Zuckerberg held court for a little over an hour, discussing everything from the decline of organic reach to the “hurtful” nature of The Social Network film.
Here are five of our favorite takeaways:
Having long championed the hoodie, no one’s likely ever accused Zuckerberg of being a fashion plate. But it turns out that there’s a rather telling reason he wears the same grey T-shirt every day -- though they are multiple versions of the same shirt, he assures.
“I really want to clear my life to make it so that I have to make as few decisions as possible about anything except how to best serve this community.” Research has shown that even the smallest decisions can be deeply depleting, Zuckerberg says, and so, like Steve Jobs and president Obama, he has chosen to streamline his wardrobe into a kind of uniform.
Zuckerberg’s proclivity for the fruity cocktail -- which wasn’t actually trendy during the era of Facebook’s founding -- is just one of the fallacies that The Social Network propagated, he says. Another false premise? That he created Facebook in order to attract women. Zuckerberg said he was dating his now-wife, priscilla Chan, long before the company’s conception.
“The reality is that writing code and building a product and then building a company actually is not a glamorous enough thing to make a movie about,” Zuckerberg explained. “If they were really making a movie, it would have been of me sitting at a computer coding for two hours straight.”
Being the founder of a startup himself, Zuckerberg expressed his “empathy” for fellow entrepreneurs struggling to reach new consumers.

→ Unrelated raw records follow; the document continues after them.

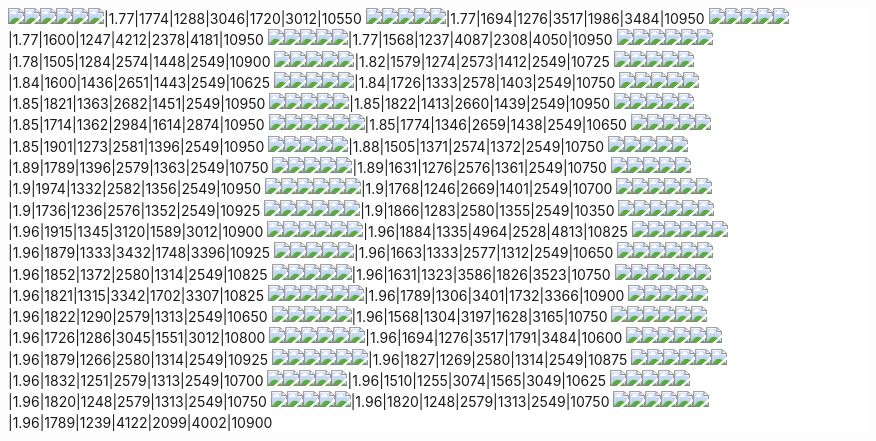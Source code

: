 ![](/item/3124.png)![](/item/3091.png)![](/item/3006.png)![](/item/1055.png)![](/item/1038.png)![](/item/1038.png)|1.77|1774|1288|3046|1720|3012|10550
![](/item/3124.png)![](/item/3091.png)![](/item/3181.png)![](/item/1055.png)![](/item/3006.png)|1.77|1694|1276|3517|1986|3484|10950
![](/item/3124.png)![](/item/3091.png)![](/item/3026.png)![](/item/1055.png)![](/item/3006.png)|1.77|1600|1247|4212|2378|4181|10950
![](/item/3124.png)![](/item/3091.png)![](/item/6035.png)![](/item/1055.png)![](/item/3006.png)|1.77|1568|1237|4087|2308|4050|10950
![](/item/3124.png)![](/item/3085.png)![](/item/3046.png)![](/item/1055.png)![](/item/1038.png)![](/item/1036.png)|1.78|1505|1284|2574|1448|2549|10900
![](/item/3124.png)![](/item/3115.png)![](/item/3094.png)![](/item/1055.png)![](/item/1037.png)|1.82|1579|1274|2573|1412|2549|10725
![](/item/3124.png)![](/item/3153.png)![](/item/3046.png)![](/item/1055.png)![](/item/1037.png)|1.84|1600|1436|2651|1443|2549|10625
![](/item/3124.png)![](/item/3087.png)![](/item/3046.png)![](/item/1055.png)![](/item/1038.png)|1.84|1726|1333|2578|1403|2549|10750
![](/item/3124.png)![](/item/3087.png)![](/item/3072.png)![](/item/1055.png)![](/item/3006.png)|1.85|1821|1363|2682|1451|2549|10950
![](/item/3124.png)![](/item/3153.png)![](/item/3004.png)![](/item/1055.png)![](/item/3006.png)|1.85|1822|1413|2660|1439|2549|10950
![](/item/3124.png)![](/item/3153.png)![](/item/3814.png)![](/item/1055.png)![](/item/3006.png)|1.85|1714|1362|2984|1614|2874|10950
![](/item/3124.png)![](/item/3153.png)![](/item/3006.png)![](/item/1055.png)![](/item/1038.png)![](/item/1038.png)|1.85|1774|1346|2659|1438|2549|10650
![](/item/3124.png)![](/item/3087.png)![](/item/6694.png)![](/item/1055.png)![](/item/3006.png)|1.85|1901|1273|2581|1396|2549|10950
![](/item/3124.png)![](/item/3085.png)![](/item/3094.png)![](/item/1055.png)![](/item/1038.png)|1.88|1505|1371|2574|1372|2549|10750
![](/item/3095.png)![](/item/3124.png)![](/item/3046.png)![](/item/1055.png)![](/item/1038.png)|1.89|1789|1396|2579|1363|2549|10750
![](/item/3124.png)![](/item/3094.png)![](/item/3046.png)![](/item/1055.png)![](/item/1038.png)|1.89|1631|1276|2576|1361|2549|10750
![](/item/3095.png)![](/item/3124.png)![](/item/6694.png)![](/item/1055.png)![](/item/3006.png)|1.9|1974|1332|2582|1356|2549|10950
![](/item/3124.png)![](/item/3115.png)![](/item/3072.png)![](/item/1001.png)![](/item/1055.png)![](/item/1036.png)|1.9|1768|1246|2669|1401|2549|10700
![](/item/3124.png)![](/item/3508.png)![](/item/3115.png)![](/item/1001.png)![](/item/1055.png)![](/item/1037.png)|1.9|1736|1236|2576|1352|2549|10925
![](/item/3095.png)![](/item/3124.png)![](/item/3006.png)![](/item/1055.png)![](/item/1038.png)![](/item/1038.png)|1.9|1866|1283|2580|1355|2549|10350
![](/item/3124.png)![](/item/3091.png)![](/item/3074.png)![](/item/1001.png)![](/item/1055.png)![](/item/1036.png)|1.96|1915|1345|3120|1589|3012|10900
![](/item/3124.png)![](/item/3091.png)![](/item/3156.png)![](/item/1001.png)![](/item/1055.png)![](/item/1037.png)|1.96|1884|1335|4964|2528|4813|10825
![](/item/3124.png)![](/item/3091.png)![](/item/3814.png)![](/item/1001.png)![](/item/1055.png)![](/item/1037.png)|1.96|1879|1333|3432|1748|3396|10925
![](/item/3124.png)![](/item/3085.png)![](/item/3508.png)![](/item/1055.png)![](/item/1038.png)|1.96|1663|1333|2577|1312|2549|10650
![](/item/3124.png)![](/item/3087.png)![](/item/3095.png)![](/item/1001.png)![](/item/1055.png)![](/item/1037.png)|1.96|1852|1372|2580|1314|2549|10825
![](/item/3124.png)![](/item/3085.png)![](/item/6673.png)![](/item/1055.png)![](/item/1038.png)|1.96|1631|1323|3586|1826|3523|10750
![](/item/3124.png)![](/item/3091.png)![](/item/6609.png)![](/item/1001.png)![](/item/1055.png)![](/item/1037.png)|1.96|1821|1315|3342|1702|3307|10825
![](/item/3124.png)![](/item/3091.png)![](/item/3161.png)![](/item/1001.png)![](/item/1055.png)![](/item/1036.png)|1.96|1789|1306|3401|1732|3366|10900
![](/item/3124.png)![](/item/3085.png)![](/item/3004.png)![](/item/1055.png)![](/item/1038.png)|1.96|1822|1290|2579|1313|2549|10650
![](/item/3124.png)![](/item/3085.png)![](/item/3139.png)![](/item/1055.png)![](/item/1038.png)|1.96|1568|1304|3197|1628|3165|10750
![](/item/3124.png)![](/item/3091.png)![](/item/6333.png)![](/item/1001.png)![](/item/1055.png)![](/item/1036.png)|1.96|1726|1286|3045|1551|3012|10800
![](/item/3124.png)![](/item/3091.png)![](/item/3071.png)![](/item/1001.png)![](/item/1055.png)![](/item/1036.png)|1.96|1694|1276|3517|1791|3484|10600
![](/item/3124.png)![](/item/3085.png)![](/item/3179.png)![](/item/1055.png)![](/item/1038.png)![](/item/1037.png)|1.96|1879|1266|2580|1314|2549|10925
![](/item/3124.png)![](/item/3085.png)![](/item/6694.png)![](/item/1055.png)![](/item/1037.png)![](/item/1036.png)|1.96|1827|1269|2580|1314|2549|10875
![](/item/3124.png)![](/item/3085.png)![](/item/6695.png)![](/item/1055.png)![](/item/1038.png)![](/item/1036.png)|1.96|1832|1251|2579|1313|2549|10700
![](/item/3124.png)![](/item/3085.png)![](/item/3748.png)![](/item/1055.png)![](/item/1037.png)|1.96|1510|1255|3074|1565|3049|10625
![](/item/3124.png)![](/item/3085.png)![](/item/6693.png)![](/item/1055.png)![](/item/1038.png)|1.96|1820|1248|2579|1313|2549|10750
![](/item/3124.png)![](/item/3085.png)![](/item/6696.png)![](/item/1055.png)![](/item/1038.png)|1.96|1820|1248|2579|1313|2549|10750
![](/item/3124.png)![](/item/3085.png)![](/item/3156.png)![](/item/1055.png)![](/item/1038.png)![](/item/1036.png)|1.96|1789|1239|4122|2099|4002|10900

But as Facebook has grown, content posted to the site has exploded. Of the 1,500 stories that could theoretically appear on the average Facebook feed every day, most people only have time to consume roughly 100 stories, he says.

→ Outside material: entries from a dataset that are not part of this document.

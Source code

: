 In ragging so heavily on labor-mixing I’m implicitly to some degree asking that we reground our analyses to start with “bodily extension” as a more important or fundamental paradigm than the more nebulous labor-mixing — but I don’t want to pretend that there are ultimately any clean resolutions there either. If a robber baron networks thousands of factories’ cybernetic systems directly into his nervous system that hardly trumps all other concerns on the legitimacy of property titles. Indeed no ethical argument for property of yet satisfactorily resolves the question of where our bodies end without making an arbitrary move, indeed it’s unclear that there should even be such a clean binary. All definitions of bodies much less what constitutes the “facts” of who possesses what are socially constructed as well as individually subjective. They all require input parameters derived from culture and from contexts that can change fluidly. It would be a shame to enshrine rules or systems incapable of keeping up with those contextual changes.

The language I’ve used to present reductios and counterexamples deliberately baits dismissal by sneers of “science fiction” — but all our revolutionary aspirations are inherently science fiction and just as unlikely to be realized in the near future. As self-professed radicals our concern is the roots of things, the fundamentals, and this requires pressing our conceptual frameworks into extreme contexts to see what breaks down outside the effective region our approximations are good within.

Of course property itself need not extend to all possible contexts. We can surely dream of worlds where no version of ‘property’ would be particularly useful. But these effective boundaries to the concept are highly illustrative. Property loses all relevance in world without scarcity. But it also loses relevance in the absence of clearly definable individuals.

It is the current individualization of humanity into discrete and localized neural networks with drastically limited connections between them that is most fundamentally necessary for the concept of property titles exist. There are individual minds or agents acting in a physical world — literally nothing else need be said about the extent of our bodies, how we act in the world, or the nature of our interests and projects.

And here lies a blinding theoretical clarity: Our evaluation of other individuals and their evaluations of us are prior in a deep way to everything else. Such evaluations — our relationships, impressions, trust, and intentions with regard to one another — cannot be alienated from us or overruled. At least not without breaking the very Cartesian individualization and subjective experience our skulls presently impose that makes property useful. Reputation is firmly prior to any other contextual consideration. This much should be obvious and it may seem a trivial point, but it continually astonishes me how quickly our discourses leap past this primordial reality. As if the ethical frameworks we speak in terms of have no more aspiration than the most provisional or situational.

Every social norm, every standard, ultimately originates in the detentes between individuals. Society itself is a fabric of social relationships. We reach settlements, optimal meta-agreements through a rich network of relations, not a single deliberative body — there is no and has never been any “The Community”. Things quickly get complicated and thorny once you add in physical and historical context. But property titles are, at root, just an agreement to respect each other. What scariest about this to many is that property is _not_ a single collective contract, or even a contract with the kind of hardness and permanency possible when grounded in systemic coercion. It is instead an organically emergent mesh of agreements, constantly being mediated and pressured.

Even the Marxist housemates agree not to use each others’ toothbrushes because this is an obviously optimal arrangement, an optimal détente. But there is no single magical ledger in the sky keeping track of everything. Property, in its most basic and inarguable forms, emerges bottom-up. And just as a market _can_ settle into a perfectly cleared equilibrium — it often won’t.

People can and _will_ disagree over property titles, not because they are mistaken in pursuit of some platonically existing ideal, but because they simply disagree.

Therein lies a conflict: “Are we trying to optimize newsfeeds to give each person the best experience when they’re reading, or are we trying to help businesses reach as many people as possible? In every decision that we make, we optimize for the first,” Zuckerberg said.

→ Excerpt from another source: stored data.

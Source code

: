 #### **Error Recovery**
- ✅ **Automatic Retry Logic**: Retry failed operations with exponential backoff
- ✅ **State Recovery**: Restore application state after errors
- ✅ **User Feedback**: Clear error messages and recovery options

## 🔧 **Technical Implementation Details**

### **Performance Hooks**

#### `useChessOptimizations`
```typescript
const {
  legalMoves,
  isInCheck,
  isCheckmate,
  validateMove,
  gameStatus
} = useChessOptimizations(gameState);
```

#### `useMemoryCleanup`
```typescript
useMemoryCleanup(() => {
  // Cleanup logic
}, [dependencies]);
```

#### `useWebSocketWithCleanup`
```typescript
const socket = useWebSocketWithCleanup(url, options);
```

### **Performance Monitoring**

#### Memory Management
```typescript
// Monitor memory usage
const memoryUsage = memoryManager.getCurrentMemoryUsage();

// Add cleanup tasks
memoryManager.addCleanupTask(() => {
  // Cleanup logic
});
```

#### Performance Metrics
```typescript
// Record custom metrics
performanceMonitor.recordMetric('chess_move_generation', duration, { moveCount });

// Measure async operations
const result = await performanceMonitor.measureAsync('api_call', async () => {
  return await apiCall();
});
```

While Zuckerberg acknowledged that a separate messaging app was a “big ask,” he felt that the decision would ultimately result in a better user experience. Messaging, he explained, is “one of the few things people do more than social networking” -- and therefore warranted a separate platform.
The decision also speaks to the company’s stated intention to create a fleet of app standalones in coming years. “On mobile, each app can really focus on doing one thing well, we think,” Zuckerberg said. And the decision to impart a site-wide mandate -- rather than an opt-in feature -- illustrates the fact that Facebook builds for a collective community in order to avoid a fragmented user experience.
“My goal was never really to make Facebook cool. I am not a cool person. And I’ve never really tried to be cool,” Zuckerberg said. On the other hand, he has striven to create something that is more “useful” than it is “exciting” -- like electricity, for instance.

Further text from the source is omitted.